MAKING PEOPLE SICK IN THE PURSUIT OF HEALTH

Three medical practitioners concerned about the impact of increased use of diagnostic screening tools address the underlying causes and present their prescription.

Welch, Schwartz and Woloshin—professors at the Dartmouth Institute for Health Policy and Clinical Practice—assert that too many Americans are receiving unnecessary treatment for so-called abnormalities that are prevalent in the population but cause no symptoms, and thus no harm. Due to the increased use of high-tech diagnostic tools and a corresponding lowering of diagnostic thresholds, more of us are being told we meet the criteria for conditions and diseases that warrant intervention. The authors recognize that they are presenting a tough platform—isn’t it better, conventional wisdom states, to find and prevent high blood pressure or prostate cancer before actual onset of symptoms?—but their point is that it can be costly and even harmful.

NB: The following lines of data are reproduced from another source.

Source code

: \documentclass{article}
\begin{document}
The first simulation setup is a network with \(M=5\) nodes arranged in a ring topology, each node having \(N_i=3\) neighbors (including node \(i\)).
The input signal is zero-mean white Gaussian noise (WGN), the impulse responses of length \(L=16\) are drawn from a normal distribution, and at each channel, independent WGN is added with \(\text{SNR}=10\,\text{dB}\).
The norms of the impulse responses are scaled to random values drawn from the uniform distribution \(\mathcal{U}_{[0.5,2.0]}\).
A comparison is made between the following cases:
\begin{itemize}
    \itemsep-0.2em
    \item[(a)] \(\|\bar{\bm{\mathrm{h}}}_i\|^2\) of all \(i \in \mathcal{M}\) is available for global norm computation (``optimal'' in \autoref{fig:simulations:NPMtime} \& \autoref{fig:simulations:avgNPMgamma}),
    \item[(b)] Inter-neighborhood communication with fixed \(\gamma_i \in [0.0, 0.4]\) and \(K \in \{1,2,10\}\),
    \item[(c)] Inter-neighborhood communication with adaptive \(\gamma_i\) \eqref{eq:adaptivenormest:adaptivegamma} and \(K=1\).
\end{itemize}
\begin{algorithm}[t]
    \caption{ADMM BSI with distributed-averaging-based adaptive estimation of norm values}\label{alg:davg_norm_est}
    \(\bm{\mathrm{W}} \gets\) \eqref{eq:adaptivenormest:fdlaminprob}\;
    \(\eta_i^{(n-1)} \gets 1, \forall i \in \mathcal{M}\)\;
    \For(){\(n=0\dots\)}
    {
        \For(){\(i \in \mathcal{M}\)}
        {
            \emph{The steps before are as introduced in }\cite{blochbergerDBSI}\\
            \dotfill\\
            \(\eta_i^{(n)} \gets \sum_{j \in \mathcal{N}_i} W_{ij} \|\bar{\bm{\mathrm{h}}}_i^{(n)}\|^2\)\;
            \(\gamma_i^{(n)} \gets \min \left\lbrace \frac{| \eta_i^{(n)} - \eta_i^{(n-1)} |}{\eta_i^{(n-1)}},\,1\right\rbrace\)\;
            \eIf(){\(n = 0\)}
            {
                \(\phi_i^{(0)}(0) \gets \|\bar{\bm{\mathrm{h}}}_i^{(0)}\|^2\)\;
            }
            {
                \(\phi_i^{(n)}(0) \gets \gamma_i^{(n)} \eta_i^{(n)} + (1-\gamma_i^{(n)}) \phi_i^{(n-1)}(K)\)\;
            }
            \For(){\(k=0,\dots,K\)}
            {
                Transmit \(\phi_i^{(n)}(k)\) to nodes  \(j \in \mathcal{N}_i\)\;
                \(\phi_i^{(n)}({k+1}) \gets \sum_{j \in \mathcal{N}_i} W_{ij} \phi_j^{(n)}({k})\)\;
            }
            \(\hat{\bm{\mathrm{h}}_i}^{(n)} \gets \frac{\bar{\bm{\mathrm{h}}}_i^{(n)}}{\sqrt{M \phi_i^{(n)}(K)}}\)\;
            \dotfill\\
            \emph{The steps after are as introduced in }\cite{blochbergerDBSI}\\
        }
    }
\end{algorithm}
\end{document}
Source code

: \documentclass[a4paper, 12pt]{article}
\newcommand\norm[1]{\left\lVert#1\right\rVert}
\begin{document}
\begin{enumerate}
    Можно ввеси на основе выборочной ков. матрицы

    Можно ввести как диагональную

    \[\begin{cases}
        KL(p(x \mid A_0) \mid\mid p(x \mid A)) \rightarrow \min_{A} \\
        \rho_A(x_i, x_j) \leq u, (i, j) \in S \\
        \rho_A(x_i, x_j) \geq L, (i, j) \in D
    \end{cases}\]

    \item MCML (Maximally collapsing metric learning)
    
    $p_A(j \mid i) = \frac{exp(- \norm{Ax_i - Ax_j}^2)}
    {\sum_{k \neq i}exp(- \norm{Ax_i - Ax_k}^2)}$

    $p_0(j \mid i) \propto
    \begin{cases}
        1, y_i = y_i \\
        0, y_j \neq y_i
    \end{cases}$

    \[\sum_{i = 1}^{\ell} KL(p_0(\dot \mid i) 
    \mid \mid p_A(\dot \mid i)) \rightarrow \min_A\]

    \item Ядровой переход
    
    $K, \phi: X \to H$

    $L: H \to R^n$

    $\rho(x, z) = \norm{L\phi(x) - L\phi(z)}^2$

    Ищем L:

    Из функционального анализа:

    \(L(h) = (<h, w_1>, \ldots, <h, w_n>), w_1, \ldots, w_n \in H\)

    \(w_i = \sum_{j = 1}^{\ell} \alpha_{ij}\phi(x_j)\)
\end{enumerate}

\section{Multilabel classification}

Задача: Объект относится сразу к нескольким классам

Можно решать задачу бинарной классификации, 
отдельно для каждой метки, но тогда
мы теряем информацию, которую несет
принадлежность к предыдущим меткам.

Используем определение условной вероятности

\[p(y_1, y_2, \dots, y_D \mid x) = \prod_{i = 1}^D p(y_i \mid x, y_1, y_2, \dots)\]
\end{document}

Potential problems become magnified, increasing numbers of people are labeled as patients and the side effects of many medications may generate more problems then they alleviate. Overdiagnosis leads to overtreatment, write the authors, who ask readers to look closely at claims that testing will save lives—e.g., “most women will not benefit from mammography—for example, about two thousand forty-year-old women need to be screened over ten years for one woman to benefit.” The authors do a fine job incorporating relevant medical terminology to bolster their argument. However, because citing randomized trials and rational risk estimates doesn’t hold great emotional weight, they also share their own common-sense observations as well as a body of research culled from many sources. The tone is sensible and serious but reassuring, and the authors make a strong case for moderation.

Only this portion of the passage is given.